An internal watchdog in the U.S. Department of Energy will investigate the Trump administration’s termination of $7.6 billion in grants for hundreds of clean energy projects across 16 states that voted for former Vice President Kamala Harris in the 2024 presidential election.
The move is especially welcome for Democrats who said that the cuts — part of broader attacks from President Donald Trump on climate programs and clean energy funding — would slash projects boosting the electric grid, threaten thousands of manufacturing and construction jobs, and send Americans' energy costs soaring.
The government’s lawyers confirmed in a court filing this week — in response to a lawsuit by several clean energy groups and the city of St. Paul over the canceled funding — that the selection of grants in fact, “was influenced by whether a grantee’s address was located in a State that tends to elect ... Democratic candidates in state and national elections (so-called “Blue States”).”

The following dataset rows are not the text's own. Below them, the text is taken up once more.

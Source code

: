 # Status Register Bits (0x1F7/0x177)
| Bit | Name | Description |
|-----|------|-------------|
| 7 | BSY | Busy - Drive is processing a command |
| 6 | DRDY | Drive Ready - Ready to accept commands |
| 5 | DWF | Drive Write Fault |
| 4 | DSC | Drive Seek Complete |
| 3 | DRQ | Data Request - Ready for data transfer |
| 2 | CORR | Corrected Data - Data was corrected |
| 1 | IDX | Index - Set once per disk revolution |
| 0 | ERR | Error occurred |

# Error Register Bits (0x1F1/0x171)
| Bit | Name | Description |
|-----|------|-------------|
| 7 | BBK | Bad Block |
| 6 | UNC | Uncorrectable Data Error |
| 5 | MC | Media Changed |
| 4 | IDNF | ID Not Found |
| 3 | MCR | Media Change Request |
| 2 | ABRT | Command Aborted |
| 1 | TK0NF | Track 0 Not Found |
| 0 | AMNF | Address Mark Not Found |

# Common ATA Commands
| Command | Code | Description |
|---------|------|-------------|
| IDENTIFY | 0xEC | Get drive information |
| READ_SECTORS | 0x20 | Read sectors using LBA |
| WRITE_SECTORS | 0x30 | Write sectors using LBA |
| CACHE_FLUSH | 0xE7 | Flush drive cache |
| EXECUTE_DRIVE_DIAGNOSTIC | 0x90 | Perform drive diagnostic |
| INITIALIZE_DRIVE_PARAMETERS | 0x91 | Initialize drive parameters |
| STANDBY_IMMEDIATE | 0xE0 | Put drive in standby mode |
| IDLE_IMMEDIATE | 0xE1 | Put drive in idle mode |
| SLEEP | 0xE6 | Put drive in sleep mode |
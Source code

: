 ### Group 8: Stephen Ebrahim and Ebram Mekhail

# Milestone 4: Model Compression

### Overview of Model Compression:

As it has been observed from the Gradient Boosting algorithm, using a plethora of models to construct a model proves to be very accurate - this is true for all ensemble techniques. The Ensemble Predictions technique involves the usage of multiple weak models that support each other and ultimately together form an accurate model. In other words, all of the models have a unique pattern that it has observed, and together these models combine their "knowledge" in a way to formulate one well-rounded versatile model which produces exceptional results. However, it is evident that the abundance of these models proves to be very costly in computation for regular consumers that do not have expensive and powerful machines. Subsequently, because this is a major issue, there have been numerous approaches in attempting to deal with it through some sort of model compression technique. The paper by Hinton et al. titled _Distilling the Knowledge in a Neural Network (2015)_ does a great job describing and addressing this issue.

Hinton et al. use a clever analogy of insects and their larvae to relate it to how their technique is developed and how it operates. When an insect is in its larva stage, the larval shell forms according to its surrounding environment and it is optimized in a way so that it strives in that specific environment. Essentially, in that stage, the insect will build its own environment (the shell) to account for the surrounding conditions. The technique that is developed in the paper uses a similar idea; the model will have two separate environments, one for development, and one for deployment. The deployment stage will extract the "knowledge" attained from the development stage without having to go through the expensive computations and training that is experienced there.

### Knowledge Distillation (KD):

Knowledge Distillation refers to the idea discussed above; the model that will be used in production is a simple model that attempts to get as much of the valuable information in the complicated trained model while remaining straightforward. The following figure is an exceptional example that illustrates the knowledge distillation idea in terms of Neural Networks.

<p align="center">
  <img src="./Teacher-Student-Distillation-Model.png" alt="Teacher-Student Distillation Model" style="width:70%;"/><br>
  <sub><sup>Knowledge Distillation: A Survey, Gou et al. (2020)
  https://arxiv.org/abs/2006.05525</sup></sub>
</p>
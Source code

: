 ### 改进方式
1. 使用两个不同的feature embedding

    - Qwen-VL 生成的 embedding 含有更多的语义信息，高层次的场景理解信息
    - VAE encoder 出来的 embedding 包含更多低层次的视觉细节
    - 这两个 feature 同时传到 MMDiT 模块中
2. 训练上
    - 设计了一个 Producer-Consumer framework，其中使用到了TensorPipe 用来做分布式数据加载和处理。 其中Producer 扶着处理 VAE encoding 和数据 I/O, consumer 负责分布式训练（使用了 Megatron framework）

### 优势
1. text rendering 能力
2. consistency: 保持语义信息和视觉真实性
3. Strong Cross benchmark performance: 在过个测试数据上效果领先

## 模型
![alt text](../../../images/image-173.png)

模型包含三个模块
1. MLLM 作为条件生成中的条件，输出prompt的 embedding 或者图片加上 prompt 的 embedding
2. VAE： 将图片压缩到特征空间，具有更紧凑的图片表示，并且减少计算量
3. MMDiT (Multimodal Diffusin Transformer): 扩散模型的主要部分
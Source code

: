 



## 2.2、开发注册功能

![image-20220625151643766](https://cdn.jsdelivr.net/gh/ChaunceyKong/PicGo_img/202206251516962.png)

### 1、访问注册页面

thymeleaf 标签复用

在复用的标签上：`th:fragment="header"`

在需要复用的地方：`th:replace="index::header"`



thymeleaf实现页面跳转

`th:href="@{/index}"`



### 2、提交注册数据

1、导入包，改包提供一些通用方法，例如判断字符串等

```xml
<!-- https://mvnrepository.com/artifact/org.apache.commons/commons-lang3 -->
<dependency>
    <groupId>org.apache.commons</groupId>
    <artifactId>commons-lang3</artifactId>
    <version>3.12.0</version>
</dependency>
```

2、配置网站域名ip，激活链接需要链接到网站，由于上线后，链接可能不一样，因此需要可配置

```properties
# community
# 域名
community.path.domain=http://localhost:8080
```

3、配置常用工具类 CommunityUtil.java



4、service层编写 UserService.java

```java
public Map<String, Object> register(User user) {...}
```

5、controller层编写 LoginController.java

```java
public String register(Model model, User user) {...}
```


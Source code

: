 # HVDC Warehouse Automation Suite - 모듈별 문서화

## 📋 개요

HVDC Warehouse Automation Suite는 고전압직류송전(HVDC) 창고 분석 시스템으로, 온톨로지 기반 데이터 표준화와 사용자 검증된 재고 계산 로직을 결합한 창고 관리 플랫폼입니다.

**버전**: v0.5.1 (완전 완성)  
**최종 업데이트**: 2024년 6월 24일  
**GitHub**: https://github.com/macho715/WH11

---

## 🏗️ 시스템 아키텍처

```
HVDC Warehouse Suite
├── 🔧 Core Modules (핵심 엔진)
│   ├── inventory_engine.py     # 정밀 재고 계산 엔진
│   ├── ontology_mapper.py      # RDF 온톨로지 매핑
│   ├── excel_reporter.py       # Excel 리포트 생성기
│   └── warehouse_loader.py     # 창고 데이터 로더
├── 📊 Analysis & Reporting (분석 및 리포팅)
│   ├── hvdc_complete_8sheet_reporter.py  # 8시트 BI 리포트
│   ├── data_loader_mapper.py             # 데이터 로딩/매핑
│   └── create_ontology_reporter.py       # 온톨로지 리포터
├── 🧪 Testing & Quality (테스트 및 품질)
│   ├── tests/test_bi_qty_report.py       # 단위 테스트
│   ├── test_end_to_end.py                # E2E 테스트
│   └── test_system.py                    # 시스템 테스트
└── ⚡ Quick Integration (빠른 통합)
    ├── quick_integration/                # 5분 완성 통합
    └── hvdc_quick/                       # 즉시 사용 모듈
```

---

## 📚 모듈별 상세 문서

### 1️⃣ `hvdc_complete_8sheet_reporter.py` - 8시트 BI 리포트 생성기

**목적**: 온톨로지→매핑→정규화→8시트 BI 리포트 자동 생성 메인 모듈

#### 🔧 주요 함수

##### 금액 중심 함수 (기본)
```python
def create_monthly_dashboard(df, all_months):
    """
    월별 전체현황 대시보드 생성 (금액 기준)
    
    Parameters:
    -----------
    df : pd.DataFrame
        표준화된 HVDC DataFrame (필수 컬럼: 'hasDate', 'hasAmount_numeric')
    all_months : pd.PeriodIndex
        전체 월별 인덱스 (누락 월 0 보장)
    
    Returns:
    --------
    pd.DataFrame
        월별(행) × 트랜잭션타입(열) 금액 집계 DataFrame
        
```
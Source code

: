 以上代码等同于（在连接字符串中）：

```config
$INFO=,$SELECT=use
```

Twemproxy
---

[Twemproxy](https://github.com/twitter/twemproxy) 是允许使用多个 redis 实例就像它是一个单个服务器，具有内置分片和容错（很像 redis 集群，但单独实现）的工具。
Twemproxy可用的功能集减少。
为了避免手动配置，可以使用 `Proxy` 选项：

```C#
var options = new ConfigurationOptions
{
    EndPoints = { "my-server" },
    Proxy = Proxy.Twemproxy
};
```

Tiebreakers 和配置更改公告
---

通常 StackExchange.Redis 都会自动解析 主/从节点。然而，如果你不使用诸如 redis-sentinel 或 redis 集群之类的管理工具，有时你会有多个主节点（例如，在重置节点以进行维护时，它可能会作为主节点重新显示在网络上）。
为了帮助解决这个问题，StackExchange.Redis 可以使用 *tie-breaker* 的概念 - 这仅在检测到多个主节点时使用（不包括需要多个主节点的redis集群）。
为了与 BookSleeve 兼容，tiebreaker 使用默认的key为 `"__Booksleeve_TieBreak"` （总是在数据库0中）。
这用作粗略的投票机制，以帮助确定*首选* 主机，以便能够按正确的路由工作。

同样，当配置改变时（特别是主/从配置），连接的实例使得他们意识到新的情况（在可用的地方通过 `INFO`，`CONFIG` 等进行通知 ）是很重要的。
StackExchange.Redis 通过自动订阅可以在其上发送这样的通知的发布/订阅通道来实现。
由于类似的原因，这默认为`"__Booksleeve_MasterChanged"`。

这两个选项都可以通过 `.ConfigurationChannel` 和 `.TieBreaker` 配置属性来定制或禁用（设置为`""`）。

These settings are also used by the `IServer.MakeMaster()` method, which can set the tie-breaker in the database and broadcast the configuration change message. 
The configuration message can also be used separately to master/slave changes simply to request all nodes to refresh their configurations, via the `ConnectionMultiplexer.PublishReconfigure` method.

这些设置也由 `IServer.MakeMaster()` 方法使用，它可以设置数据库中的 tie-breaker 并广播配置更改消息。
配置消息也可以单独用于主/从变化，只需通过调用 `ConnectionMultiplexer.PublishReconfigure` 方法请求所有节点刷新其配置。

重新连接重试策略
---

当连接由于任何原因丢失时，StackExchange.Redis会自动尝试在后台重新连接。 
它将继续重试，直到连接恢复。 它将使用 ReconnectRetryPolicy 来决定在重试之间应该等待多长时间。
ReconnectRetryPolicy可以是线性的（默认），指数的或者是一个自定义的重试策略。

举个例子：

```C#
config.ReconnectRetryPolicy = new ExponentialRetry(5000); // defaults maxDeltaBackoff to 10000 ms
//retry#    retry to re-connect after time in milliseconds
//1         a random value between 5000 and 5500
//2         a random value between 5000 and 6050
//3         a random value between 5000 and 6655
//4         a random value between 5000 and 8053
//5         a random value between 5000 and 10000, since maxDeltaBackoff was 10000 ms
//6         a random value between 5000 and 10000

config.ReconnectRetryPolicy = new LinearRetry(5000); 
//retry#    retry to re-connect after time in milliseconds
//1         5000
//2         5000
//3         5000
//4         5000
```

That contradicts the Energy Department's earlier assertion that partisanship was not part of the cuts.
Sarah Nelson, acting inspector general for the Energy Department, said in a letter to members of Congress on Wednesday that the audit of the canceled funds will review "whether those cancellations were in accordance with established criteria.”
“This work will help ensure that these activities are conducted consistently with applicable laws, regulations, and Departmental policies and procedures,” Nelson added.
The Department of Energy did not immediately respond to a request for comment.
In October, the Energy Department announced that 321 funding awards across 223 projects were terminated, saying that after review, they “did not adequately advance the nation’s energy needs, were not economically viable, and would not provide a positive return on investment of taxpayer dollars.”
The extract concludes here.